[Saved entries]

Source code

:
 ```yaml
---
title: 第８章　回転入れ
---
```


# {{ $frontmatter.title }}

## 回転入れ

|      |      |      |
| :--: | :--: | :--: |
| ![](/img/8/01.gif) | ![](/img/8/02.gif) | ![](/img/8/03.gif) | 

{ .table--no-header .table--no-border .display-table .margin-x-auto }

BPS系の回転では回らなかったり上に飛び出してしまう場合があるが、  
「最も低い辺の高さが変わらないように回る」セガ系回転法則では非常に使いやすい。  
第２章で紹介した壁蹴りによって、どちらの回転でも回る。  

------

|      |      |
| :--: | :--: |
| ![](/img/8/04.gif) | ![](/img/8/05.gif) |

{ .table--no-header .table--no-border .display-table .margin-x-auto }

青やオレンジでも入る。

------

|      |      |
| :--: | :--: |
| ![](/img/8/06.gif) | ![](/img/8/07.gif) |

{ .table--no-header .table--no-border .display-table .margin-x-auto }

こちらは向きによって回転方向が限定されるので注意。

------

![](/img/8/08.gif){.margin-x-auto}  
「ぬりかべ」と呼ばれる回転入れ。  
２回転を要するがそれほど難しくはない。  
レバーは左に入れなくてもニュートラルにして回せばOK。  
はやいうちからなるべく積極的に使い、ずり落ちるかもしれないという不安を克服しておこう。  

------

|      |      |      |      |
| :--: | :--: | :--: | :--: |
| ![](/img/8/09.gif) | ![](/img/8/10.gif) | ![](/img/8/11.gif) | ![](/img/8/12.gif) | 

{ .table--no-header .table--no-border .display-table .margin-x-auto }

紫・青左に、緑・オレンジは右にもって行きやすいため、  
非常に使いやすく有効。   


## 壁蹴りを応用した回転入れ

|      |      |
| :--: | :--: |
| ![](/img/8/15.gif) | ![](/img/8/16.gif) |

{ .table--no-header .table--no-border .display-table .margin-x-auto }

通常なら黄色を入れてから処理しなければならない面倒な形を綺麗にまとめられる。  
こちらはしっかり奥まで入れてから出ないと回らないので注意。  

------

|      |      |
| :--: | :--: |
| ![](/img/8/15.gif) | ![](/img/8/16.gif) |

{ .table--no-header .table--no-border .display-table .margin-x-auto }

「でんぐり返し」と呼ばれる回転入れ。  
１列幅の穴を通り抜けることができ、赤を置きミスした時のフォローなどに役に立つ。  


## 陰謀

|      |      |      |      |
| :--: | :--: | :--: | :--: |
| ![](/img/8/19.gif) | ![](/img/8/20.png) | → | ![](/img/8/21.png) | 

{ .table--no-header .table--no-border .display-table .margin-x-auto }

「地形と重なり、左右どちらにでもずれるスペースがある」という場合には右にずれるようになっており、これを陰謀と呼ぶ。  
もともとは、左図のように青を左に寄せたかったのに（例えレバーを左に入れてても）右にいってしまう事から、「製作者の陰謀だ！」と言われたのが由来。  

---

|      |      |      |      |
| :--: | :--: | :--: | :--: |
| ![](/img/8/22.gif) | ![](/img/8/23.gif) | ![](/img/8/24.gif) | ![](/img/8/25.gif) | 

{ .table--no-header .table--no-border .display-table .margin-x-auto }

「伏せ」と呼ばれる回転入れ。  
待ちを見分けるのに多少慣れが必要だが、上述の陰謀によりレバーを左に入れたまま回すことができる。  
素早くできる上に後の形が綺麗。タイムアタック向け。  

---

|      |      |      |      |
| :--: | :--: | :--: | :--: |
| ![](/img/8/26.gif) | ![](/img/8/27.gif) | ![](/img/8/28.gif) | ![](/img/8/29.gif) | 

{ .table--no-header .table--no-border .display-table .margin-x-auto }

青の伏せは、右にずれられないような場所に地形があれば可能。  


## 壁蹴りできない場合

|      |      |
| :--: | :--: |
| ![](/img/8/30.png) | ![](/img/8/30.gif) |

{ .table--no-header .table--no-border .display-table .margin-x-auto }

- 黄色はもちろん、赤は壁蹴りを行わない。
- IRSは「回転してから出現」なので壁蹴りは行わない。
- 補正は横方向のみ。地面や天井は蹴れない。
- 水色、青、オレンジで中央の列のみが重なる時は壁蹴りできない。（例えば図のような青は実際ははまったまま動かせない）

* [DIRECTIONS]:
Return the lines above, from the one containing "- IRSは「回転してから出現」なので壁蹴りは行わない。" to the end, exactly as they stand.

* [RESPONSE AREA]:
- IRSは「回転してから出現」なので壁蹴りは行わない。
- 補正は横方向のみ。地面や天井は蹴れない。
- 水色、青、オレンジで中央の列のみが重なる時は壁蹴りできない。（例えば図のような青は実際ははまったまま動かせない）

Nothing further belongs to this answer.